Côté ambiance, là encore, Human entertainment a opté pour la sobriété, d'une efficacité redoutable : vous n'entendrez aucune musique, juste le son de vos pas, le grincement des portes...le seul morceau audible durant tout le jeu est le thème musical du Scissorman qui vous indique qu'il est à vos trousses. Aussi longtemps que la musique retentit, vous êtes dans la mouise, pour faire court. Et les périodes de silence, avec ce bruit de pas qui résonne, ne détend pas plus. Et puis alors, vous pouvez vous brosser pour les continues : il n'y a aucune sauvegarde possible (dans la version SNES du moins), si vous mourrez, il ne vous reste plus qu'à recommencer. Le jeu n'est pas d'une difficulté délirante pour autant, lorsqu'on commence à connaître les emplacements "sûrs" et ceux "à risque", on prend vite le pli.
La mise en scène et les cachettes du Scissorman comme ses apparitions empruntent directement aux films d'horreur, notamment "Suspiria" ou "Phenomena", autrement dit des références visuelles plutôt impressionnantes, ce qui parachève le remarquable travail d'ambiance effectué sur "Clock Tower".
Côté durée de vie, sachant que nous sommes sur Super Nes, on peut dire qu'Human entertainment a bien pensé son jeu : il comporte six fins et surtout les pièces du manoir sont réparties aléatoirement au début de chaque partie, inutile donc d'espérer refaire le parcours tranquilou les doigts dans le nez, puisque les lieux auront complètement changé, même remarque pour les petits malins qui s'enquiquineraient à dessiner une carte.

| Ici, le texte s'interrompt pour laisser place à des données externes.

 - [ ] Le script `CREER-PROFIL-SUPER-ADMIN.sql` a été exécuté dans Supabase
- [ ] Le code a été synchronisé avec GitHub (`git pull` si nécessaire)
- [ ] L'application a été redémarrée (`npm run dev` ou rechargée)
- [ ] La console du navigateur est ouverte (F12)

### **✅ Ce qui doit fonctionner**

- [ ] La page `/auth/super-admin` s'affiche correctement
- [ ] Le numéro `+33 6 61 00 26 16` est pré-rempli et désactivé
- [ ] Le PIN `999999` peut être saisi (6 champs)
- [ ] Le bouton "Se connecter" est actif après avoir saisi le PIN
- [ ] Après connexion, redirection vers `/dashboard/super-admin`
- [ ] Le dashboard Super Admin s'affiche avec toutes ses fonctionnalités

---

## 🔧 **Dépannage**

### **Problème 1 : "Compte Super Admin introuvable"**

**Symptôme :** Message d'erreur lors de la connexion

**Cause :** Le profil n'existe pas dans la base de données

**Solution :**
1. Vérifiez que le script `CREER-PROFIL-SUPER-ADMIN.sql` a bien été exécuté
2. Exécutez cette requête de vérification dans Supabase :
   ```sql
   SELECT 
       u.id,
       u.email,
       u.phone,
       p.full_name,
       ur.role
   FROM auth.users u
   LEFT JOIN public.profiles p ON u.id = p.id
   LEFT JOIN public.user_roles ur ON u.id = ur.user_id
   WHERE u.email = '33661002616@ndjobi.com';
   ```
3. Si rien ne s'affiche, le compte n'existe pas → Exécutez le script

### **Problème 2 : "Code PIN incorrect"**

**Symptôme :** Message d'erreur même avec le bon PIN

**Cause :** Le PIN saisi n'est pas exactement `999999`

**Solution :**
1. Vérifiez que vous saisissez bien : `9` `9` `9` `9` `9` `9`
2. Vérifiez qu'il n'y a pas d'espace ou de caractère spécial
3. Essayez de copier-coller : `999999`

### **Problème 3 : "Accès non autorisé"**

Soit, les combinaisons ne sont pas infinies mais suffisamment riches pour vous obliger à errer, la trouille au ventre de tomber sur Scissorman ou toute autre saloperie mutante rôdant derrière les portes.
"Clock Tower" prouve s'il est encore nécessaire de le faire qu'il est inutile d'utiliser beaucoup d'effets ou de fioritures pour insuffler la peur : en nous faisant incarner l'archétype de la jeune fille fragile aux possibilités limitées, en nous privant d'armes et des repères habituels des jeux vidéos du genre, en nous contraignant à une maniabilité lente (le curseur au clavier/à la manette va vous faire pleurer) et en réduisant l'atmosphère musicale au minimum, Human entertainment parvient à totalement nous immerger dans le jeu et à nous coller de vrais pics de stress. Buter du zombie au lance-missile, c'est rigolo, courir, déraper, chuter, au hasard d'une maison dont les lieux changent aléatoirement avec un taré à cisaille aux fesses, ça fout les jetons. Même avec des graphismes vieux de vingt ans.
Un grand jeu, malheureusement assez peu connu en-dehors du Japon puisqu'il n'est jamais sorti en Europe et sabordé par ses suites, toutes plus médiocres les unes que les autres (si on fait exception de "Demento", suite officieuse de qualité honorable). Humain Entertainment ayant disparu depuis un moment et Capcom ayant repris la licence avec un talent plus que discutable, il est probable que le premier opus est et restera le seul jeu marquant. Dommage.
NB : Pour ceux et celles souhaitant s'y essayer, on trouve assez facilement le jeu SNES en émulation dans une version traduite en français. La traduction est moyenne mais largement suffisante pour bénéficier de l'ambiance du jeu.